過日(かじつ)の冬芽からの依頼は、桃子の昇天で解決となった。

あれから二週間経って、黒藤は二、三回冬芽の様子を見に行ったが、目に見えて落ち込んでいた。

相当惚れ込んでいたみたいだ。

けど黒藤たちから、桃子の家族の話が冬芽にもれることはない。

冬芽の依頼は、『桃子の家族を探してくれ』、ではないからだ。

桃子が生前の総ての記憶を持っていたことも、逢いたいと言っていた対象が弟であったことも、冬芽に報告はされない。

人間が陽、妖異が陰、その境界線上に立つ陰陽師(黒藤たち)は、線引きはしっかり引かないといけない。

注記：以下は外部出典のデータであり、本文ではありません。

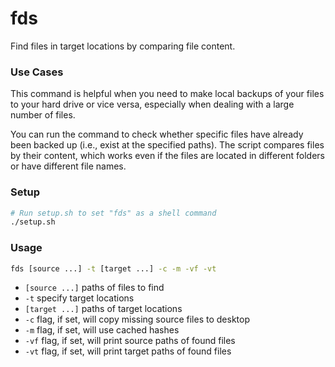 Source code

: # fds
Find files in target locations by comparing file content.

### Use Cases

This command is helpful when you need to make local backups of your files to your hard drive or vice versa, especially when dealing with a large number of files.

You can run the command to check whether specific files have already been backed up (i.e., exist at the specified paths). The script compares files by their content, which works even if the files are located in different folders or have different file names.

### Setup

```bash
# Run setup.sh to set "fds" as a shell command
./setup.sh
```

### Usage

```bash
fds [source ...] -t [target ...] -c -m -vf -vt
```

* `[source ...]` paths of files to find
* `-t` specify target locations
* `[target ...]` paths of target locations
* `-c` flag, if set, will copy missing source files to desktop
* `-m` flag, if set, will use cached hashes
* `-vf` flag, if set, will print source paths of found files
* `-vt` flag, if set, will print target paths of found files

実はこの、黒藤たちには基本的なところ、白桜のウィークポイントだったりする。

白桜は根が優しい。

十六歳で御門流当主という重責から、常に厳しい態度とわざと強気でいるけど、本当は泣き虫で猫が大すきな普通の女の子だ。

かわいい。

《黒藤。歩きながらにやけるな。通報されるぞ》

通報……。

……要点しか喋らない無月が珍しく喋ったと思ったら、縁と同じことを言って来た。

……数年ぶりに白に逢えて浮かれているのは否定できないからなあ、と頭の中でぼやく黒藤。

仕事柄、警察内部にも顔見知りはいる。

県警本部長を務める華取在義もその一人だ。

現状黒藤が、華取在義は小路一派の華取家の生き残りだと知っていて使い走りにしている。

さらに在義は神宮流夜を巻き込みがち。

流夜は巻き込まれ事故もいいところな目に散々遭っているようだ。